The Chronicles of Professor Merdeka
Part 1: The Mission

by Hazlan Zakaria 

It is as if the universe herself is weeping, and the steady rain her frequent teardrops. All around the dead city resounds a torrential downpour - it is raining cats and dogs. If there are still cats and dogs around anymore.
     And through all this, through the wet haze and curtain, through this tableau of man-made madness and nature's wrath, a solitary figure can be seen flitting in and out of the ruins, gingerly making his way through the long dead monuments of the city once known as Kuala Lumpur.
     His name is Chong, a Baba Mercenary operating out of Bastion Penang, one of the few remaining strongholds of humanity upon this peninsular that was once called Malaysia.

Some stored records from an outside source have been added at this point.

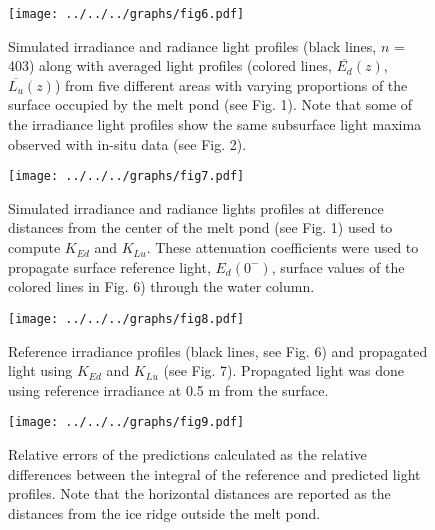 \documentclass[12pt,a4paper]{scrartcl}
\newcommand{\ked}{\ensuremath{K_{Ed}}}
\newcommand{\klu}{\ensuremath{K_{Lu}}}
\newcommand{\edzero}{\ensuremath{{E_d(0^-)}}}
\newcommand{\meanedz}{\ensuremath{{\overline{E_d}(z)}}}
\newcommand{\meanluz}{\ensuremath{{\overline{L_u}(z)}}}
\begin{document}
\clearpage
\newpage

\begin{figure}[ht]
	\centering
	\texttt{[image: ../../../graphs/fig6.pdf]}
	\caption{Simulated irradiance and radiance light profiles (black lines, $n$ = 403) along with averaged light profiles (colored lines, \meanedz{}, \meanluz{}) from five different areas with varying proportions of the surface occupied by the melt pond (see Fig. 1). Note that some of the irradiance light profiles show the same subsurface light maxima observed with in-situ data (see Fig. 2).}
\end{figure}

\clearpage
\newpage

\begin{figure}[ht]
	\centering
	\texttt{[image: ../../../graphs/fig7.pdf]}
	\caption{Simulated irradiance and radiance lights profiles at difference distances from the center of the melt pond (see Fig. 1) used to compute \ked{} and \klu{}. These attenuation coefficients were used to propagate surface reference light, \edzero{}, surface values of the colored lines in Fig. 6) through the water column.}
\end{figure}

\clearpage
\newpage

\begin{figure}[ht]
	\centering
	\texttt{[image: ../../../graphs/fig8.pdf]}
	\caption{Reference irradiance profiles (black lines, see Fig. 6) and propagated light using \ked{} and \klu{} (see Fig. 7). Propagated light was done using reference irradiance at 0.5 m from the surface.}
\end{figure}

\clearpage
\newpage

\begin{figure}[ht]
	\centering
	\texttt{[image: ../../../graphs/fig9.pdf]}
	\caption{Relative errors of the predictions calculated as the relative differences between the integral of the reference and predicted light profiles. Note that the horizontal distances are reported as the distances from the ice ridge outside the melt pond.}
\end{figure}
\end{document}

       A sparse and spare man, Chong seems to blend into the background as he carefully picks his way across the city, his form, colour and feature fading into whatever background that he happens to be upon. This is as much a virtue of the visual dispersion field projected by his Bayang-Bayang Scout Harness, or as most who know him feel, stems from his silent and spare personality. Admittedly, it is this minutiae about his person that makes him one of the most sought after mercenary scouts in the 14 Bastions. Silent on and off the wasteland, he can be trusted to get to places most people can't and to keep his mouth shut about those adventures thereafter - one of the reasons why he was chosen by Professor Merdeka for his often strange, exotic and nigh unexplainable missions.
       Orphaned after the Great Evacuation, Chong was raised in an Orphanage in Bastion Penang. After he reached his majority, he served his compulsory time in the Defense Forces and then freelanced his services as a mercenary. Handpicked during his Defense Forces training to serve with the elite Bastion Scouts, Chong possessed unique abilities, which were recognized early, and were augmented with the grueling Bastion Scouts training regimen. He was one of three recruits to survive the training from the original number of 60, and he was top of his class.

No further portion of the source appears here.